Walking Dead Season 2.1 If the characters would talk less this would have been an awesome season. It is a bit like watching films scripted by George Lucas – the story itself it quite interesting, but the dialogue makes you want to punch someone. Admittedly, the final two or three episodes suffer less on this score and the final sequence of the mid-season finale is quite stunning. Characters develop quite significantly in these episodes, particularly Shane, Andrea and Daryl and the texture of the plot becomes quite interesting. They still don’t really know what to do with T-Dog who has virtually no role in the action, but at least Glenn stereotypical Asian-ness gets played off a little when he gets referred to as Short Round, before moving into a more interesting position in the drama. It is Shane though who makes one nervous, and he is powerfully played by Jon Bernthal. Maybe it helps that he has the fewest painful monologues as well. Worth sticking with, even if at times the dialogue makes you want to stick out your eye.


Cultural Round Up: October

I’m getting in early this month. My link for today is for the non-fiction afficiando – the countdown of the Top 100 Feminist Non-Fiction books. Much food for thought in there.


Chasm City Alastair Reynolds  This book has reinforced and totally confirmed me as a complete Alastair Reynolds fan. A stand-alone book set in the universe of the Revelation Space trilogy, it is engrossing and compelling. It draws on the fictional world of those books, but is easily accessible read alone, or could be read as a precursor. It took me a couple of chapters to really get engaged, but after that it was absolutely page turning. It explores very cleverly concepts of identity and memory, as well as privilege and boredom, madness, ambition and redemption. The writing is really taut and the characterisations completely engaging. It isn’t always an easy read, but it certainly is a compelling one.

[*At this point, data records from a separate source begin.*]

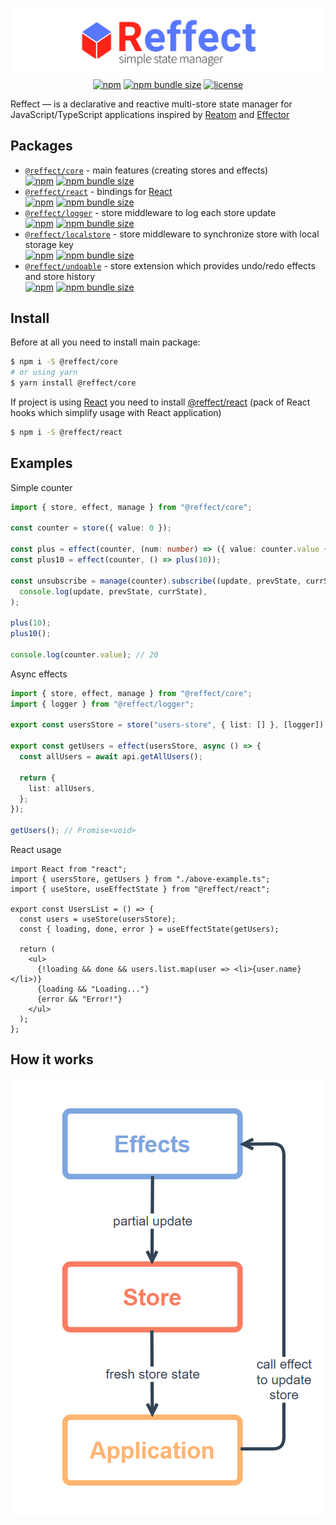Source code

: <div align="center">

[![reffect logo](https://raw.githubusercontent.com/acacode/reffect/master/assets/reffect.png)](https://github.com/acacode/reffect)  
[![npm](https://img.shields.io/npm/v/@reffect/core?style=flat-square&color=blue)](https://www.npmjs.com/package/@reffect/core)
[![npm bundle size](https://img.shields.io/bundlephobia/minzip/@reffect/core?style=flat-square&color=blue)](https://bundlephobia.com/result?p=@reffect/core)
[![license](https://img.shields.io/github/license/acacode/reffect?style=flat-square&color=blue)](https://github.com/acacode/reffect)

<div align="left">

Reffect — is a declarative and reactive multi-store state manager for JavaScript/TypeScript applications inspired by [Reatom](https://github.com/artalar/reatom) and [Effector](https://github.com/zerobias/effector)

## Packages

- [`@reffect/core`](https://github.com/acacode/reffect/tree/master/packages/core) - main features (creating stores and effects)  
  [![npm](https://img.shields.io/npm/v/@reffect/core?style=flat-square&color=blue)](https://www.npmjs.com/package/@reffect/core) [![npm bundle size](https://img.shields.io/bundlephobia/minzip/@reffect/core?style=flat-square&color=blue)](https://bundlephobia.com/result?p=@reffect/core)
- [`@reffect/react`](https://github.com/acacode/reffect/tree/master/packages/react) - bindings for [React](https://github.com/facebook/react)  
  [![npm](https://img.shields.io/npm/v/@reffect/react?style=flat-square&color=blue)](https://www.npmjs.com/package/@reffect/react) [![npm bundle size](https://img.shields.io/bundlephobia/minzip/@reffect/react?style=flat-square&color=blue)](https://bundlephobia.com/result?p=@reffect/react)
- [`@reffect/logger`](https://github.com/acacode/reffect/tree/master/packages/logger) - store middleware to log each store update  
  [![npm](https://img.shields.io/npm/v/@reffect/logger?style=flat-square&color=blue)](https://www.npmjs.com/package/@reffect/logger) [![npm bundle size](https://img.shields.io/bundlephobia/minzip/@reffect/logger?style=flat-square&color=blue)](https://bundlephobia.com/result?p=@reffect/logger)
- [`@reffect/localstore`](https://github.com/acacode/reffect/tree/master/packages/localstore) - store middleware to synchronize store with local storage key  
  [![npm](https://img.shields.io/npm/v/@reffect/localstore?style=flat-square&color=blue)](https://www.npmjs.com/package/@reffect/localstore) [![npm bundle size](https://img.shields.io/bundlephobia/minzip/@reffect/localstore?style=flat-square&color=blue)](https://bundlephobia.com/result?p=@reffect/localstore)
- [`@reffect/undoable`](https://github.com/acacode/reffect/tree/master/packages/undoable) - store extension which provides undo/redo effects and store history  
  [![npm](https://img.shields.io/npm/v/@reffect/undoable?style=flat-square&color=blue)](https://www.npmjs.com/package/@reffect/undoable) [![npm bundle size](https://img.shields.io/bundlephobia/minzip/@reffect/undoable?style=flat-square&color=blue)](https://bundlephobia.com/result?p=@reffect/undoable)

## Install

Before at all you need to install main package:

```bash
$ npm i -S @reffect/core
# or using yarn
$ yarn install @reffect/core
```

If project is using [React](https://github.com/facebook/react) you need to install [@reffect/react](https://github.com/acacode/reffect/tree/master/packages/react) (pack of React hooks which simplify usage with React application)

```bash
$ npm i -S @reffect/react
```

## Examples

Simple counter

```ts
import { store, effect, manage } from "@reffect/core";

const counter = store({ value: 0 });

const plus = effect(counter, (num: number) => ({ value: counter.value + num }));
const plus10 = effect(counter, () => plus(10));

const unsubscribe = manage(counter).subscribe((update, prevState, currState) =>
  console.log(update, prevState, currState),
);

plus(10);
plus10();

console.log(counter.value); // 20
```

Async effects

```ts
import { store, effect, manage } from "@reffect/core";
import { logger } from "@reffect/logger";

export const usersStore = store("users-store", { list: [] }, [logger]);

export const getUsers = effect(usersStore, async () => {
  const allUsers = await api.getAllUsers();

  return {
    list: allUsers,
  };
});

getUsers(); // Promise<void>
```

React usage

```tsx
import React from "react";
import { usersStore, getUsers } from "./above-example.ts";
import { useStore, useEffectState } from "@reffect/react";

export const UsersList = () => {
  const users = useStore(usersStore);
  const { loading, done, error } = useEffectState(getUsers);

  return (
    <ul>
      {!loading && done && users.list.map(user => <li>{user.name}</li>)}
      {loading && "Loading..."}
      {error && "Error!"}
    </ul>
  );
};
```

## How it works

![Data flow diagram](https://raw.githubusercontent.com/acacode/reffect/master/assets/diagram.png)
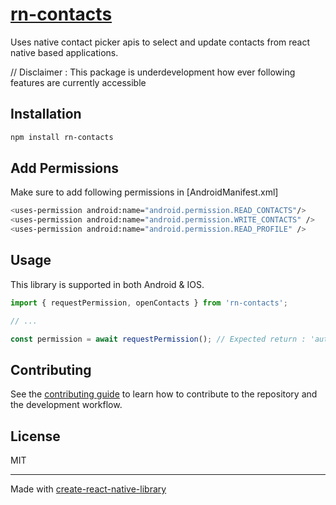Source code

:# [rn-contacts](https://www.npmjs.com/package/rn-contacts)

Uses native contact picker apis to select and update contacts from react native based applications. 

// Disclaimer : This package is underdevelopment how ever following features are currently accessible


## Installation

```sh
npm install rn-contacts
```

## Add Permissions
Make sure to add following permissions in [AndroidManifest.xml]
```sh
<uses-permission android:name="android.permission.READ_CONTACTS"/>
<uses-permission android:name="android.permission.WRITE_CONTACTS" />
<uses-permission android:name="android.permission.READ_PROFILE" />
```

## Usage
This library is supported in both Android & IOS.

```js
import { requestPermission, openContacts } from 'rn-contacts';

// ...

const permission = await requestPermission(); // Expected return : 'authorized' | 'denied' | 'undefined'
```

## Contributing

See the [contributing guide](CONTRIBUTING.md) to learn how to contribute to the repository and the development workflow.

## License

MIT

---

Made with [create-react-native-library](https://github.com/callstack/react-native-builder-bob)
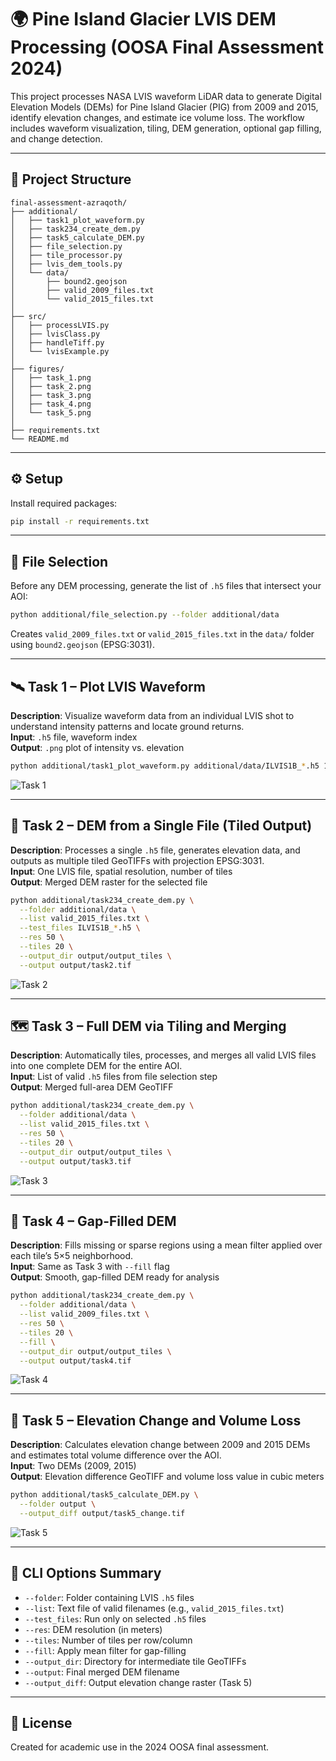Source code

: # 🌍 Pine Island Glacier LVIS DEM Processing (OOSA Final Assessment 2024)

This project processes NASA LVIS waveform LiDAR data to generate Digital Elevation Models (DEMs) for Pine Island Glacier (PIG) from 2009 and 2015, identify elevation changes, and estimate ice volume loss. The workflow includes waveform visualization, tiling, DEM generation, optional gap filling, and change detection.

---

## 📁 Project Structure

```
final-assessment-azraqoth/
├── additional/
│   ├── task1_plot_waveform.py
│   ├── task234_create_dem.py
│   ├── task5_calculate_DEM.py
│   ├── file_selection.py
│   ├── tile_processor.py
│   ├── lvis_dem_tools.py
│   └── data/
│       ├── bound2.geojson
│       ├── valid_2009_files.txt
│       └── valid_2015_files.txt
│
├── src/
│   ├── processLVIS.py
│   ├── lvisClass.py
│   ├── handleTiff.py
│   └── lvisExample.py
│
├── figures/
│   ├── task_1.png
│   ├── task_2.png
│   ├── task_3.png
│   ├── task_4.png
│   └── task_5.png
│
├── requirements.txt
└── README.md
```

---

## ⚙️ Setup

Install required packages:

```bash
pip install -r requirements.txt
```

---

## 🧪 File Selection

Before any DEM processing, generate the list of `.h5` files that intersect your AOI:

```bash
python additional/file_selection.py --folder additional/data
```

Creates `valid_2009_files.txt` or `valid_2015_files.txt` in the `data/` folder using `bound2.geojson` (EPSG:3031).

---

## 🛰 Task 1 – Plot LVIS Waveform

**Description**: Visualize waveform data from an individual LVIS shot to understand intensity patterns and locate ground returns.  
**Input**: `.h5` file, waveform index  
**Output**: `.png` plot of intensity vs. elevation

```bash
python additional/task1_plot_waveform.py additional/data/ILVIS1B_*.h5 1000 --output figures/task_1.png
```

![Task 1](figures/task_1.png)

---

## 🧱 Task 2 – DEM from a Single File (Tiled Output)

**Description**: Processes a single `.h5` file, generates elevation data, and outputs as multiple tiled GeoTIFFs with projection EPSG:3031.  
**Input**: One LVIS file, spatial resolution, number of tiles  
**Output**: Merged DEM raster for the selected file

```bash
python additional/task234_create_dem.py \
  --folder additional/data \
  --list valid_2015_files.txt \
  --test_files ILVIS1B_*.h5 \
  --res 50 \
  --tiles 20 \
  --output_dir output/output_tiles \
  --output output/task2.tif
```

![Task 2](figures/task_2.png)

---

## 🗺 Task 3 – Full DEM via Tiling and Merging

**Description**: Automatically tiles, processes, and merges all valid LVIS files into one complete DEM for the entire AOI.  
**Input**: List of valid `.h5` files from file selection step  
**Output**: Merged full-area DEM GeoTIFF

```bash
python additional/task234_create_dem.py \
  --folder additional/data \
  --list valid_2015_files.txt \
  --res 50 \
  --tiles 20 \
  --output_dir output/output_tiles \
  --output output/task3.tif
```

![Task 3](figures/task_3.png)

---

## 🧩 Task 4 – Gap-Filled DEM

**Description**: Fills missing or sparse regions using a mean filter applied over each tile’s 5×5 neighborhood.  
**Input**: Same as Task 3 with `--fill` flag  
**Output**: Smooth, gap-filled DEM ready for analysis

```bash
python additional/task234_create_dem.py \
  --folder additional/data \
  --list valid_2009_files.txt \
  --res 50 \
  --tiles 20 \
  --fill \
  --output_dir output/output_tiles \
  --output output/task4.tif
```

![Task 4](figures/task_4.png)

---

## 🧊 Task 5 – Elevation Change and Volume Loss

**Description**: Calculates elevation change between 2009 and 2015 DEMs and estimates total volume difference over the AOI.  
**Input**: Two DEMs (2009, 2015)  
**Output**: Elevation difference GeoTIFF and volume loss value in cubic meters

```bash
python additional/task5_calculate_DEM.py \
  --folder output \
  --output_diff output/task5_change.tif
```

![Task 5](figures/task_5.png)

---

## 🔧 CLI Options Summary

- `--folder`: Folder containing LVIS `.h5` files
- `--list`: Text file of valid filenames (e.g., `valid_2015_files.txt`)
- `--test_files`: Run only on selected `.h5` files
- `--res`: DEM resolution (in meters)
- `--tiles`: Number of tiles per row/column
- `--fill`: Apply mean filter for gap-filling
- `--output_dir`: Directory for intermediate tile GeoTIFFs
- `--output`: Final merged DEM filename
- `--output_diff`: Output elevation change raster (Task 5)


---

## 📝 License

Created for academic use in the 2024 OOSA final assessment.


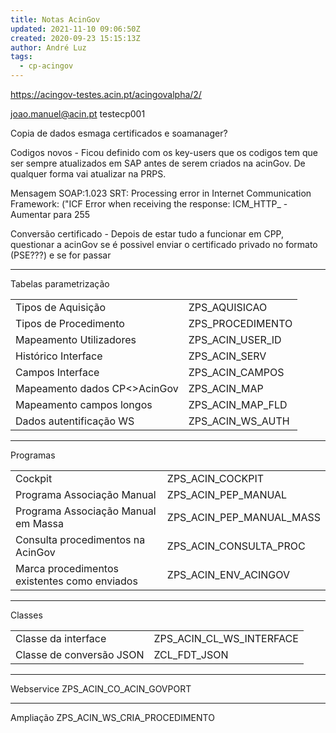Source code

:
 ```yaml
---
title: Notas AcinGov
updated: 2021-11-10 09:06:50Z
created: 2020-09-23 15:15:13Z
author: André Luz
tags:
  - cp-acingov
---
```


https://acingov-testes.acin.pt/acingovalpha/2/

joao.manuel@acin.pt
testecp001

Copia de dados esmaga certificados e soamanager?

Codigos novos - Ficou definido com os key-users que os codigos tem que ser sempre atualizados em SAP antes de serem criados na acinGov. De qualquer forma vai atualizar na PRPS.

Mensagem SOAP:1.023 SRT: Processing error in Internet Communication Framework: ("ICF Error when receiving the response: ICM_HTTP_ - Aumentar para 255

Conversão certificado - Depois de estar tudo a funcionar em CPP, questionar a acinGov se é possivel enviar o certificado privado no formato (PSE???) e se for passar

* * *

Tabelas parametrização

|     |     |
| --- | --- |
| Tipos de Aquisição | ZPS_AQUISICAO |
| Tipos de Procedimento | ZPS_PROCEDIMENTO |
| Mapeamento Utilizadores | ZPS_ACIN_USER_ID |
| Histórico Interface | ZPS_ACIN_SERV |
| Campos Interface | ZPS_ACIN_CAMPOS |
| Mapeamento dados CP<>AcinGov | ZPS_ACIN_MAP |
| Mapeamento campos longos | ZPS_ACIN_MAP_FLD |
| Dados autentificação WS | ZPS_ACIN_WS_AUTH |

* * *

Programas

|     |     |
| --- | --- |
| Cockpit | ZPS_ACIN_COCKPIT |
| Programa Associação Manual | ZPS_ACIN_PEP_MANUAL |
| Programa Associação Manual em Massa | ZPS_ACIN_PEP_MANUAL_MASS |
| Consulta procedimentos na AcinGov | ZPS_ACIN_CONSULTA_PROC |
| Marca procedimentos existentes como enviados | ZPS_ACIN_ENV_ACINGOV |

* * *

Classes

|     |     |
| --- | --- |
| Classe da interface | ZPS_ACIN_CL_WS_INTERFACE |
| Classe de conversão JSON | ZCL_FDT_JSON |

* * *

Webservice
ZPS_ACIN_CO_ACIN_GOVPORT

* * *

Ampliação
ZPS_ACIN_WS_CRIA_PROCEDIMENTO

The idea of psychotic dolphins driven to madness and giant goldfish held for ever in some kind of stasis are amongst the fascinating science fiction images the novel generates. And the intelligence behind the writing is palpable. For any thinking science fiction fan, it is an absolute must-read.


Rome Season 2 ep 1-8 [Some spoilers] Like the first season, this season is wildly uneven. I am yet to watch the final two episodes, but up until that point there have been episodes which have been totally engrossing and ones which were almost unwatchable. The bout of rape and torture across a couple of early episodes was frankly gratuitous and it took me a while to come back to it after that. I think it is sad they changed the Octavian actor – the earlier Octavian was one of my favourite characters, but his replacement is very unlikable. Which leaves one with few characters to actually like. It is slightly disturbing when you find Mark Antony one of the most attractive of the people you are viewing. It was nice to have actual battle scenes which were quite impressive, and the scene where Pullo kills Cicero is an absolute classic. However, it is a watch-with-caution affair, and I can’t say I’ll be rushing to a repeat viewing.

The Slap  ep 1-4 This is well-made, believably scripted drama, to a point. It has been well-casted, and the performances are terrific. However, and it is a big however, it feels all a bit stereotyped. Violent Greek man echoing his violent father; career woman who never wanted babies gets pregnant and dilemma ensues; hippie parents lax with discipline; young girl with father issues fixated on older man; over-bearing Greek mother, blah blah blah. The over-determination of the characters makes it feel all a bit contrived. It veers from feeling intensely real in parts, to some stereotyped display of archetypes in others. And again with the unlikeable characters. If the situation wasn’t so over-determined, it might feel a bit more convincing. And yet, somehow it remains quite compelling, particularly as I am interested to see how it will resolve itself. I will admit I have read the book. I don’t think though that the series has encouraged me to remedy this.


The Big Draw National Portrait Gallery This was not so much an exhibition as an interactive day of activities. We took small boys along to check it out. We participated in three activities – building 3D “drawings” using cornstarch foam pieces, drawing to music and making a collaborative drawing with coloured dots. These were all fun, well-organised and had people to assist and lots of equipment available. Interestingly, there were almost as many adults and children building sculptures (see mine below) and the drawing to music was actually dominated by adults who actually had some talent (unlike myself).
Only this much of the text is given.